-- Given records follows --

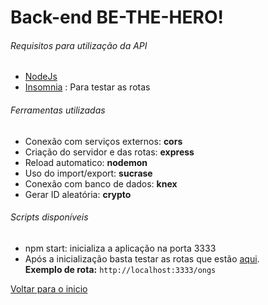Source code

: # Back-end BE-THE-HERO!

###### Requisitos para utilização da API

- [NodeJs](https://nodejs.org/en/download/)
- [Insomnia](https://insomnia.rest/) : Para testar as rotas


###### Ferramentas utilizadas

- Conexão com serviços externos: **cors**
- Criação do servidor e das rotas: **express**
- Reload automatico: **nodemon**
- Uso do import/export: **sucrase**
- Conexão com banco de dados: **knex**
- Gerar ID aleatória: **crypto**


###### Scripts disponíveis

- npm start: inicializa a aplicação na porta 3333
- Após a inicialização basta testar as rotas que estão [aqui](https://github.com/saleszera/Omnistack-11/blob/master/aulas/backend/src/routes.js).<br>**Exemplo de rota:** ```http://localhost:3333/ongs```

[Voltar para o inicio](https://github.com/saleszera/Omnistack-11)
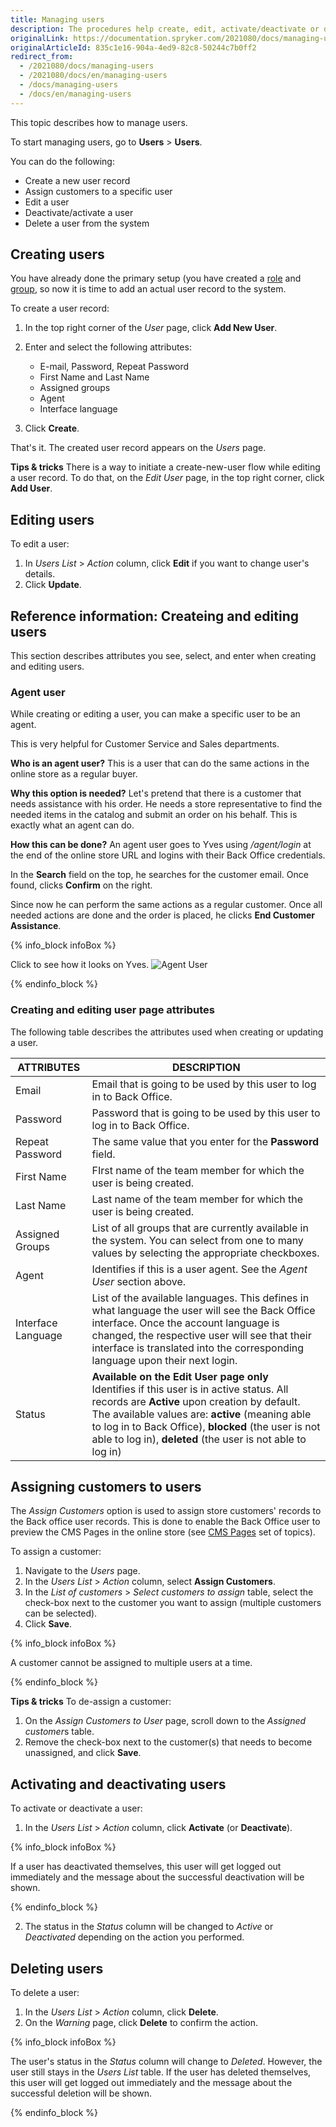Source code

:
 ```yaml
---
title: Managing users
description: The procedures help create, edit, activate/deactivate or delete Back Office users, set a language to the Back Office user account, and make a user be an agent.
originalLink: https://documentation.spryker.com/2021080/docs/managing-users
originalArticleId: 835c1e16-904a-4ed9-82c8-50244c7b0ff2
redirect_from:
  - /2021080/docs/managing-users
  - /2021080/docs/en/managing-users
  - /docs/managing-users
  - /docs/en/managing-users
---
```


This topic describes how to manage users.

To start managing users, go to **Users** > **Users**.

You can do the following:
* Create a new user record
* Assign customers to a specific user
* Edit a user
* Deactivate/activate a user
* Delete a user from the system

## Creating users

You have already done the primary setup (you have created a [role](/docs/scos/user/back-office-user-guides/{{page.version}}/users/roles-groups-and-users/managing-roles.html) and [group](/docs/scos/user/back-office-user-guides/{{page.version}}/users/roles-groups-and-users/managing-groups.html), so now it is time to add an actual user record to the system.

To create a user record:
1. In the top right corner of the *User* page, click **Add New User**.
2. Enter and select the following attributes:

    * E-mail, Password, Repeat Password
    * First Name and Last Name
    * Assigned groups
    * Agent
    * Interface language

3. Click **Create**.

That's it. The created user record appears on the *Users* page.    

**Tips & tricks**
There is a way to initiate a create-new-user flow while editing a user record. To do that, on the *Edit User* page, in the top right corner, click **Add User**.

## Editing users

To edit a user:
1. In *Users List* > *Action* column, click **Edit**  if you want to change user's details.
2. Click **Update**.

## Reference information: Createing and editing users

This section describes attributes you see, select, and enter when creating and editing users.

### Agent user

While creating or editing a user, you can make a specific user to be an agent.

This is very helpful for Customer Service and Sales departments.

**Who is an agent user?**
This is a user that can do the same actions in the online store as a regular buyer.

**Why this option is needed?**
Let's pretend that there is a customer that needs assistance with his order. He needs a store representative to find the needed items in the catalog and submit an order on his behalf. This is exactly what an agent can do.

**How this can be done?**
An agent user goes to Yves using _/agent/login_ at the end of the online store URL and logins with their Back Office credentials.

In the **Search** field on the top, he searches for the customer email. Once found, clicks **Confirm** on the right.

Since now he can perform the same actions as a regular customer. Once all needed actions are done and the order is placed, he clicks **End Customer Assistance**.

{% info_block infoBox %}

Click to see how it looks on Yves.
![Agent User](https://spryker.s3.eu-central-1.amazonaws.com/docs/User+Guides/Back+Office+User+Guides/Users+Control/User:+Reference+Information/Agent+User.gif)

{% endinfo_block %}

### Creating and editing user page attributes

The following table describes the attributes used when creating or updating a user.

| ATTRIBUTES | DESCRIPTION  |
| --- | --- |
| Email | Email that is going to be used by this user to log in to Back Office.  |
| Password | Password that is going to be used by this user to log in to Back Office.  |
| Repeat Password | The same value that you enter for the **Password** field. |
|First Name| FIrst name of the team member for which the user is being created. |
|Last Name| Last name of the team member for which the user is being created. |
| Assigned Groups |List of all groups that are currently available in the system. You can select from one to many values by selecting the appropriate checkboxes. |
| Agent | Identifies if this is a user agent. See the _Agent User_ section above. |
| Interface Language |List of the available languages. This defines in what language the user will see the Back Office interface. Once the account language is changed, the respective user will see that their interface is translated into the corresponding language upon their next login.|
| Status |**Available on the Edit User page only**</br>Identifies if this user is in active status. All records are **Active** upon creation by default. The available values are: **active** (meaning able to log in to Back Office), **blocked** (the user is not able to log in), **deleted** (the user is not able to log in)|

## Assigning customers to users

The *Assign Customers* option is used to assign store customers' records to the Back office user records. This is done to enable the Back Office user to preview the CMS Pages in the online store (see [CMS Pages](/docs/scos/user/back-office-user-guides/{{page.version}}/content/pages/managing-cms-pages.html#previewing-cms-pages) set of topics).

To assign a customer:
1. Navigate to the *Users* page.
2. In the *Users List* > *Action* column, select **Assign Customers**.
3. In the *List of customers* > *Select customers to assign* table, select the check-box next to the customer you want to assign (multiple customers can be selected).
4. Click **Save**.

{% info_block infoBox %}

A customer cannot be assigned to multiple users at a time.

{% endinfo_block %}

**Tips & tricks**
To de-assign a customer:
1. On the *Assign Customers to User* page, scroll down to the *Assigned customer*s table.
2. Remove the check-box next to the customer(s) that needs to become unassigned, and click **Save**.

## Activating and deactivating users

To activate or deactivate a user:
1. In the *Users List* > *Action* column, click **Activate** (or **Deactivate**).

{% info_block infoBox %}

If a user has deactivated themselves, this user will get logged out immediately and the message about the successful deactivation will be shown.

{% endinfo_block %}

2. The status in the _Status_ column will be changed to *Active* or *Deactivated* depending on the action you performed.

 ## Deleting users

To delete a user:
 1. In the *Users List* > *Action* column, click **Delete**.
2. On the *Warning* page, click **Delete** to confirm the action.

{% info_block infoBox %}

The user's status in the *Status* column will change to *Deleted*. However, the user still stays in the *Users List* table. If the user has deleted themselves, this user will get logged out immediately and the message about the successful deletion will be shown.

{% endinfo_block %}
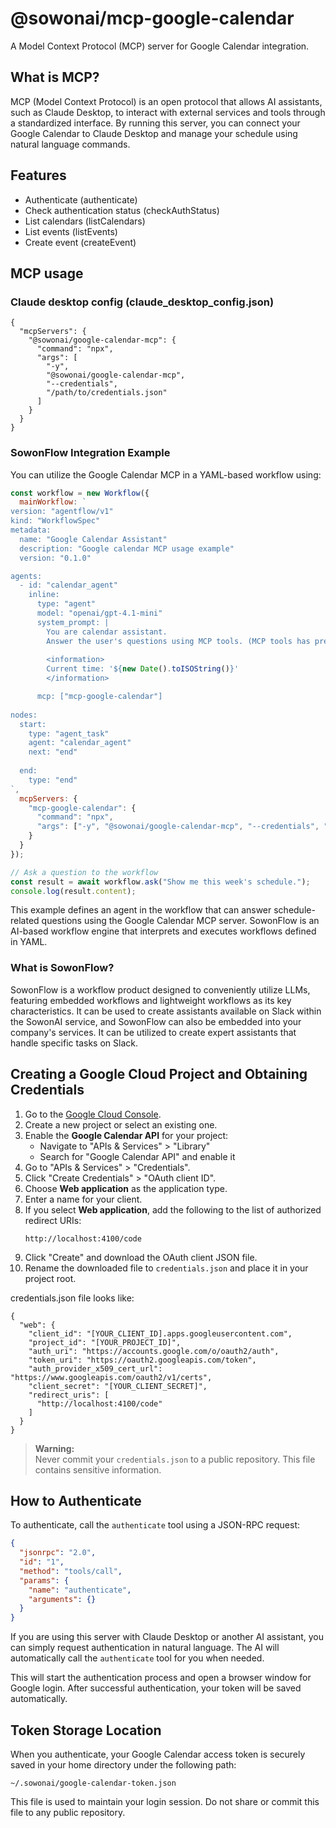 # @sowonai/mcp-google-calendar

A Model Context Protocol (MCP) server for Google Calendar integration.

## What is MCP?

MCP (Model Context Protocol) is an open protocol that allows AI assistants, such as Claude Desktop, to interact with external services and tools through a standardized interface. By running this server, you can connect your Google Calendar to Claude Desktop and manage your schedule using natural language commands.

## Features

- Authenticate (authenticate)
- Check authentication status (checkAuthStatus)
- List calendars (listCalendars)
- List events (listEvents)
- Create event (createEvent)

## MCP usage
### Claude desktop config (claude_desktop_config.json)
```
{
  "mcpServers": {
    "@sowonai/google-calendar-mcp": {
      "command": "npx",
      "args": [
        "-y", 
        "@sowonai/google-calendar-mcp", 
        "--credentials", 
        "/path/to/credentials.json"
      ]
    }
  }
}
```

### SowonFlow Integration Example

You can utilize the Google Calendar MCP in a YAML-based workflow using:

```javascript
const workflow = new Workflow({
  mainWorkflow: `
version: "agentflow/v1"
kind: "WorkflowSpec"
metadata:
  name: "Google Calendar Assistant"
  description: "Google calendar MCP usage example"
  version: "0.1.0"

agents:
  - id: "calendar_agent"
    inline:
      type: "agent"
      model: "openai/gpt-4.1-mini"
      system_prompt: |
        You are calendar assistant.
        Answer the user's questions using MCP tools. (MCP tools has prefix "mcp__")
        
        <information>
        Current time: '${new Date().toISOString()}'
        </information>

      mcp: ["mcp-google-calendar"]
        
nodes:
  start:
    type: "agent_task"
    agent: "calendar_agent"
    next: "end"
  
  end:
    type: "end"
`,
  mcpServers: {
    "mcp-google-calendar": {
      "command": "npx",
      "args": ["-y", "@sowonai/google-calendar-mcp", "--credentials", "/path/to/credentials.json"]
    }
  }
});

// Ask a question to the workflow
const result = await workflow.ask("Show me this week's schedule.");
console.log(result.content);
```

This example defines an agent in the workflow that can answer schedule-related questions using the Google Calendar MCP server. SowonFlow is an AI-based workflow engine that interprets and executes workflows defined in YAML.

### What is SowonFlow?
SowonFlow is a workflow product designed to conveniently utilize LLMs, featuring embedded workflows and lightweight workflows as its key characteristics. It can be used to create assistants available on Slack within the SowonAI service, and SowonFlow can also be embedded into your company's services. It can be utilized to create expert assistants that handle specific tasks on Slack.

## Creating a Google Cloud Project and Obtaining Credentials

1. Go to the [Google Cloud Console](https://console.cloud.google.com/).
2. Create a new project or select an existing one.
3. Enable the **Google Calendar API** for your project:
   - Navigate to "APIs & Services" > "Library"
   - Search for "Google Calendar API" and enable it
4. Go to "APIs & Services" > "Credentials".
5. Click "Create Credentials" > "OAuth client ID".
6. Choose **Web application** as the application type.
7. Enter a name for your client.
8. If you select **Web application**, add the following to the list of authorized redirect URIs:
   ```
   http://localhost:4100/code
   ```
9. Click "Create" and download the OAuth client JSON file.
10. Rename the downloaded file to `credentials.json` and place it in your project root.

credentials.json file looks like:
```
{
  "web": {
    "client_id": "[YOUR_CLIENT_ID].apps.googleusercontent.com",
    "project_id": "[YOUR_PROJECT_ID]",
    "auth_uri": "https://accounts.google.com/o/oauth2/auth",
    "token_uri": "https://oauth2.googleapis.com/token",
    "auth_provider_x509_cert_url": "https://www.googleapis.com/oauth2/v1/certs",
    "client_secret": "[YOUR_CLIENT_SECRET]",
    "redirect_uris": [
      "http://localhost:4100/code"
    ]
  }
}
```

> **Warning:**  
> Never commit your `credentials.json` to a public repository. This file contains sensitive information.

## How to Authenticate

To authenticate, call the `authenticate` tool using a JSON-RPC request:

```json
{
  "jsonrpc": "2.0",
  "id": "1",
  "method": "tools/call",
  "params": {
    "name": "authenticate",
    "arguments": {}
  }
}
```

If you are using this server with Claude Desktop or another AI assistant, you can simply request authentication in natural language. The AI will automatically call the `authenticate` tool for you when needed.

This will start the authentication process and open a browser window for Google login. After successful authentication, your token will be saved automatically.

## Token Storage Location

When you authenticate, your Google Calendar access token is securely saved in your home directory under the following path:

```
~/.sowonai/google-calendar-token.json
```

This file is used to maintain your login session. Do not share or commit this file to any public repository.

-- Given records concluded --

■ Task details
Copy out each line of the data that has the word "message" in it.

■ Response
If a user has deactivated themselves, this user will get logged out immediately and the message about the successful deactivation will be shown.
The user's status in the *Status* column will change to *Deleted*. However, the user still stays in the *Users List* table. If the user has deleted themselves, this user will get logged out immediately and the message about the successful deletion will be shown.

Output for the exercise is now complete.